* Requirement:
Give the number of lines in the records below that include "cujo". Reply with that number alone.

[Collected data]

BEGIN

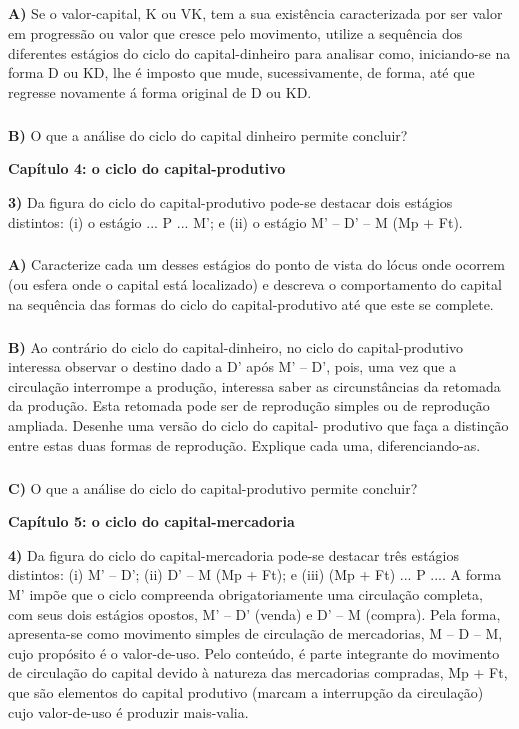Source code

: \documentclass[a4paper, 12pt]{article} %
\begin{document}
\subparagraph{} \textbf{A)} Se o valor-capital, K ou VK, tem a sua existência caracterizada por ser valor em progressão ou
valor que cresce pelo movimento, utilize a sequência dos diferentes estágios do ciclo do
capital-dinheiro para analisar como, iniciando-se na forma D ou KD, lhe é imposto que mude, sucessivamente, de forma, até que regresse novamente á forma original de D ou KD.

\subparagraph{} \textbf{B)} O que a análise do ciclo do capital dinheiro permite concluir?
\vspace{0.5cm}
\par \textbf{Capítulo 4: o ciclo do capital-produtivo}
\vspace{0.5cm}


\textbf{3)} Da figura do ciclo do capital-produtivo pode-se destacar dois estágios distintos: (i) o estágio ... P ...
M’; e (ii) o estágio M’ – D’ – M (Mp + Ft).

\subparagraph{} \textbf{A)} Caracterize cada um desses estágios do ponto de vista do lócus onde ocorrem (ou esfera onde
o capital está localizado) e descreva o comportamento do capital na sequência das formas do
ciclo do capital-produtivo até que este se complete.

\subparagraph{} \textbf{B)} Ao contrário do ciclo do capital-dinheiro, no ciclo do capital-produtivo interessa observar o
destino dado a D’ após M’ – D’, pois, uma vez que a circulação interrompe a produção,
interessa saber as circunstâncias da retomada da produção. Esta retomada pode ser de
reprodução simples ou de reprodução ampliada. Desenhe uma versão do ciclo do capital-
produtivo que faça a distinção entre estas duas formas de reprodução. Explique cada uma,
diferenciando-as.

\subparagraph{} \textbf{C)} O que a análise do ciclo do capital-produtivo permite concluir?

\vspace{0.5cm}

\par \textbf{Capítulo 5: o ciclo do capital-mercadoria}
\vspace{0.5cm}

\par \textbf{4)} Da figura do ciclo do capital-mercadoria pode-se destacar três estágios distintos: (i) M’ – D’; (ii) D’ – M
(Mp + Ft); e (iii) (Mp + Ft) ... P .... A forma M’ impõe que o ciclo compreenda obrigatoriamente uma
circulação completa, com seus dois estágios opostos, M’ – D’ (venda) e D’ – M (compra). Pela forma,
apresenta-se como movimento simples de circulação de mercadorias, M – D – M, cujo propósito é o
valor-de-uso. Pelo conteúdo, é parte integrante do movimento de circulação do capital devido à
natureza das mercadorias compradas, Mp + Ft, que são elementos do capital produtivo (marcam a
interrupção da circulação) cujo valor-de-uso é produzir mais-valia.
\end{document}
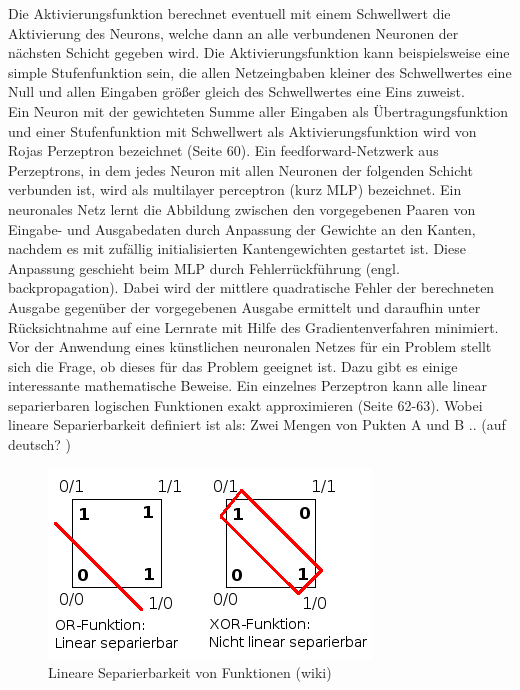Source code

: \documentclass[
	12pt,
	a4paper,
	BCOR10mm,
	DIV14,
	listof=totoc,
	bibliography=totoc,
	headsepline
]{scrreprt}
\begin{document}
Die Aktivierungsfunktion berechnet eventuell mit einem Schwellwert die Aktivierung des Neurons, welche dann an alle verbundenen Neuronen der nächsten Schicht gegeben wird. Die Aktivierungsfunktion kann beispielsweise eine simple Stufenfunktion sein, die allen Netzeingbaben kleiner des Schwellwertes eine Null und allen Eingaben größer gleich des Schwellwertes eine Eins zuweist.\\
Ein Neuron mit der gewichteten Summe aller Eingaben als Übertragungsfunktion und einer Stufenfunktion mit Schwellwert als Aktivierungsfunktion wird von Rojas Perzeptron bezeichnet \cite{Rojas:1996:NNS:235222} (Seite 60).
Ein feedforward-Netzwerk aus Perzeptrons, in dem jedes Neuron mit allen Neuronen der folgenden Schicht verbunden ist, wird als multilayer perceptron (kurz MLP) bezeichnet.
Ein neuronales Netz lernt die Abbildung zwischen den vorgegebenen Paaren von Eingabe- und Ausgabedaten durch Anpassung der Gewichte an den Kanten, nachdem es mit zufällig initialisierten Kantengewichten gestartet ist. Diese Anpassung geschieht beim MLP durch Fehlerrückführung (engl. backpropagation). Dabei wird der mittlere quadratische Fehler der berechneten Ausgabe gegenüber der vorgegebenen Ausgabe ermittelt und daraufhin unter Rücksichtnahme auf eine Lernrate mit Hilfe des Gradientenverfahren minimiert.
Vor der Anwendung eines künstlichen neuronalen Netzes für ein Problem stellt sich die Frage, ob dieses für das Problem geeignet ist. Dazu gibt es einige interessante mathematische Beweise.
Ein einzelnes Perzeptron kann alle linear separierbaren logischen Funktionen exakt approximieren \cite{Rojas:1996:NNS:235222} (Seite 62-63). 
Wobei lineare Separierbarkeit definiert ist als: Zwei Mengen von Pukten A und B .. (auf deutsch? ) \\

\begin{figure}[h]
	\begin{center}
		\includegraphics[totalheight=0.2\textheight]{Bilder/Lineare_Separierbarkeit.png}
	\end{center}
	\caption{Lineare Separierbarkeit von Funktionen (wiki)}
	\label{fig:Neuron}
\end{figure} 
\end{document}
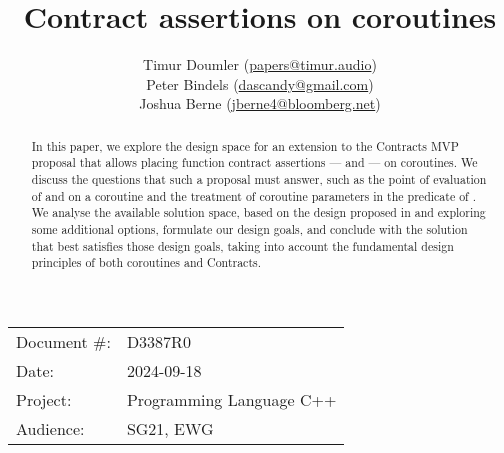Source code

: 

 \usepackage[bottom]{footmisc} 

 \usepackage{longtable}


\usepackage{tikz,lipsum,lmodern}
\usepackage[most]{tcolorbox}



\usepackage{titlesec}
\usepackage{tocloft}


\newcommand{\changelocaltocdepth}[1]{%
  \addtocontents{toc}{\protect\setcounter{tocdepth}{#1}}%
  \setcounter{tocdepth}{#1}%
}

\setcounter{tocdepth}{3}



\title{Contract assertions on coroutines}
\author{
Timur Doumler \small(\href{mailto:papers@timur.audio}{papers@timur.audio}) \\
Peter Bindels \small(\href{mailto:dascandy@gmail.com}{dascandy@gmail.com}) \\
Joshua Berne \small(\href{mailto:jberne4@bloomberg.net}{jberne4@bloomberg.net}) 
}
\date{}
\maketitle

\begin{tabular}{ll}
Document \#: & D3387R0 \\
Date: &2024-09-18 \\
Project: & Programming Language C++ \\
Audience: & SG21, EWG
\end{tabular}

\begin{abstract}
In this paper, we explore the design space for an extension to the Contracts MVP proposal \cite{P2900R8} that allows placing function contract assertions ---  and 
 --- on coroutines. We discuss the questions that such a proposal must answer, such as the point of evaluation of  and  on a coroutine and the treatment of coroutine parameters in the predicate of . We analyse the available solution space, based on the design proposed in \cite{P2957R1} and exploring some additional options, formulate our design goals, and conclude with the solution that best satisfies those design goals, taking into account the fundamental design principles of both coroutines and Contracts.
\end{abstract}

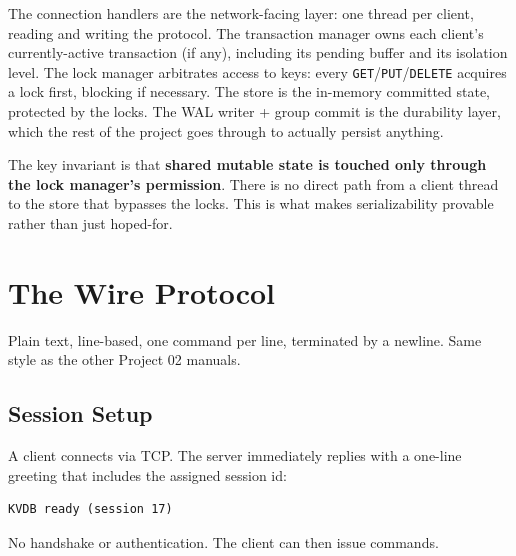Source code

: \documentclass[11pt,a4paper]{article}
\begin{document}
The connection handlers are the network-facing layer: one thread per client, reading and writing the protocol. The transaction manager owns each client's currently-active transaction (if any), including its pending buffer and its isolation level. The lock manager arbitrates access to keys: every \texttt{GET}/\texttt{PUT}/\texttt{DELETE} acquires a lock first, blocking if necessary. The store is the in-memory committed state, protected by the locks. The WAL writer + group commit is the durability layer, which the rest of the project goes through to actually persist anything.

The key invariant is that \textbf{shared mutable state is touched only through the lock manager's permission}. There is no direct path from a client thread to the store that bypasses the locks. This is what makes serializability provable rather than just hoped-for.

\section{The Wire Protocol}

Plain text, line-based, one command per line, terminated by a newline. Same style as the other Project 02 manuals.

\subsection{Session Setup}
A client connects via TCP. The server immediately replies with a one-line greeting that includes the assigned session id:

\begin{codebox}
\begin{lstlisting}
KVDB ready (session 17)
\end{lstlisting}
\end{codebox}

No handshake or authentication. The client can then issue commands.
\end{document}
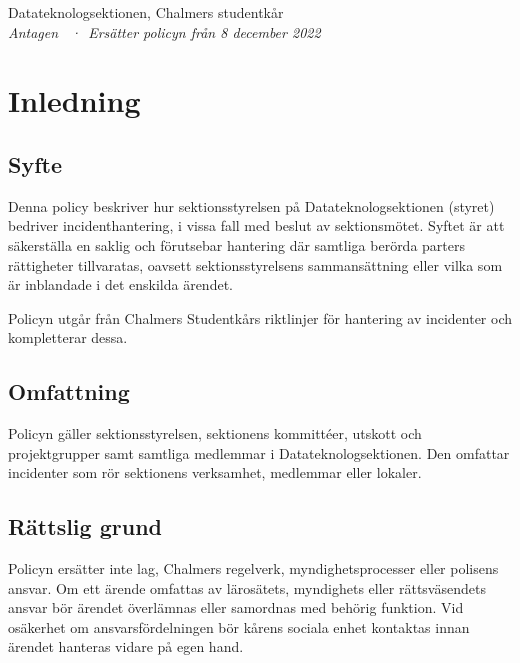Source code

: 

\vspace*{14pt}
\noindent{\LARGE\bfseries \dokumenttitel\par}
\vspace{4pt}
\noindent Datateknologsektionen, Chalmers studentkår\\[2pt]
{\itshape Antagen \dokumentdatum\ ·\ Ersätter policyn från 8 december 2022}
\vspace{10pt}

\section{Inledning}

\subsection{Syfte}
Denna policy beskriver hur sektionsstyrelsen på Datateknologsektionen (styret) bedriver incidenthantering, i vissa fall med beslut av sektionsmötet. Syftet är att säkerställa en saklig och förutsebar hantering där samtliga berörda parters rättigheter tillvaratas, oavsett sektionsstyrelsens sammansättning eller vilka som är inblandade i det enskilda ärendet.

Policyn utgår från Chalmers Studentkårs riktlinjer för hantering av incidenter och kompletterar dessa.

\subsection{Omfattning}
Policyn gäller sektionsstyrelsen, sektionens kommittéer, utskott och projektgrupper samt samtliga medlemmar i Datateknologsektionen. Den omfattar incidenter som rör sektionens verksamhet, medlemmar eller lokaler.

\subsection{Rättslig grund}
Policyn ersätter inte lag, Chalmers regelverk, myndighetsprocesser eller polisens ansvar. Om ett ärende omfattas av lärosätets, myndighets eller rättsväsendets ansvar bör ärendet överlämnas eller samordnas med behörig funktion. Vid osäkerhet om ansvarsfördelningen bör kårens sociala enhet kontaktas innan ärendet hanteras vidare på egen hand.


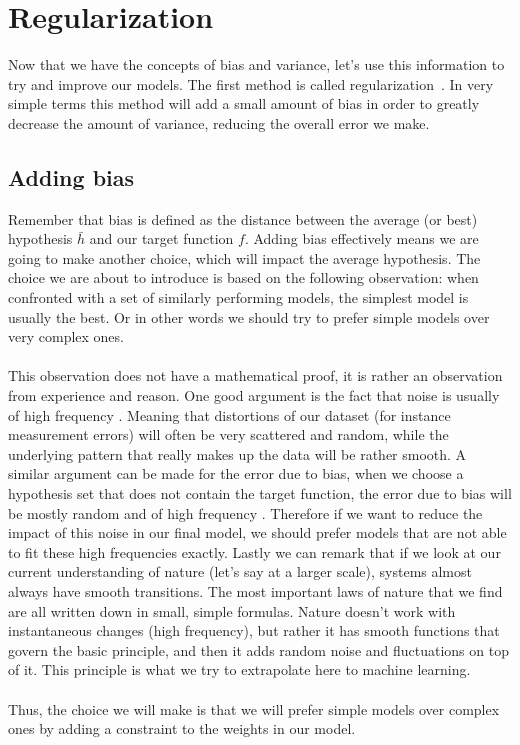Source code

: \section{Regularization}
\label{sec:glm-regularization}
Now that we have the concepts of bias and variance, let's use this information to try and improve our models. The first method is called regularization~\cite{caltechmachinelearning}\cite{zou2005regularization}\cite{friedman2010regularization}. In very simple terms this method will add a small amount of bias in order to greatly decrease the amount of variance, reducing the overall error we make.
\subsection{Adding bias}
Remember that bias is defined as the distance between the average (or best) hypothesis $\bar{h}$ and our target function $f$. Adding bias effectively means we are going to make another choice, which will impact the average hypothesis. The choice we are about to introduce is based on the following observation: when confronted with a set of similarly performing models, the simplest model is usually the best. Or in other words we should try to prefer simple models over very complex ones. \\ \\
This observation does not have a mathematical proof, it is rather an observation from experience and reason. One good argument is the fact that noise is usually of high frequency \cite{caltechmachinelearning}. Meaning that distortions of our dataset (for instance measurement errors) will often be very scattered and random, while the underlying pattern that really makes up the data will be rather smooth. A similar argument can be made for the error due to bias, when we choose a hypothesis set that does not contain the target function, the error due to bias will be mostly random and of high frequency \cite{caltechmachinelearning}. Therefore if we want to reduce the impact of this noise in our final model, we should prefer models that are not able to fit these high frequencies exactly. Lastly we can remark that if we look at our current understanding of nature (let's say at a larger scale), systems almost always have smooth transitions. The most important laws of nature that we find are all written down in small, simple formulas. Nature doesn't work with instantaneous changes (high frequency), but rather it has smooth functions that govern the basic principle, and then it adds random noise and fluctuations on top of it. This principle is what we try to extrapolate here to machine learning.\\\\
Thus, the choice we will make is that we will prefer simple models over complex ones by adding a constraint to the weights in our model.
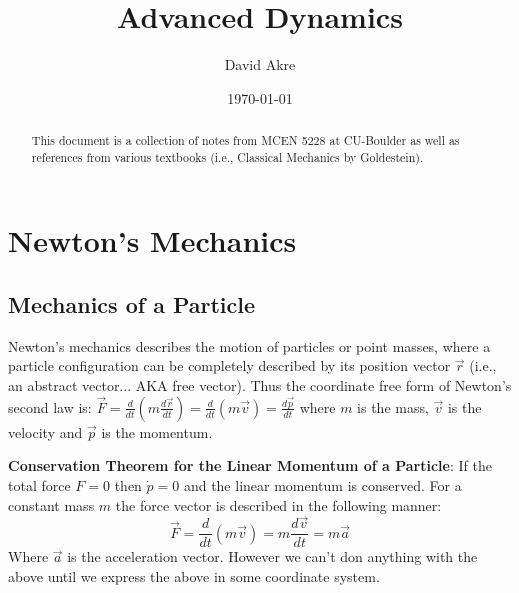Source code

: \documentclass{article}
\title{Advanced Dynamics}
\author{David Akre}
\date{\today}
\begin{document}
\maketitle

\begin{abstract}
    This document is a collection of notes from MCEN 5228 at CU-Boulder as well as references from various textbooks (i.e., Classical Mechanics by Goldestein).
\end{abstract}

\section{Newton's Mechanics}

\subsection{Mechanics of a Particle}

Newton's mechanics describes the motion of particles or point masses, where a particle configuration can be completely described by its position vector $\vec{r}$ (i.e., an abstract vector... AKA free vector). Thus the coordinate free form of Newton's second law is: $\vec{F} = \frac{d}{dt}(m \frac{d\vec{r}}{dt}) = \frac{d}{dt}(m\vec{v}) = \frac{d\vec{p}}{dt}$ where $m$ is the mass, $\vec{v}$ is the velocity and $\vec{p}$ is the momentum.

\textbf{Conservation Theorem for the Linear Momentum of a Particle}: If the total force $F = 0$ then $\dot{p} = 0$ and the linear momentum is conserved. For a constant mass $m$ the force vector is described in the following manner:
\begin{equation}
    \vec{F} = \frac{d}{dt}(m \vec{v}) = m\frac{d\vec{v}}{dt} = m \vec{a}
\end{equation}
Where $\vec{a}$ is the acceleration vector. However we can't don anything with the above until we express the above in some coordinate system.
\end{document}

END

* Answer for this exercise:
2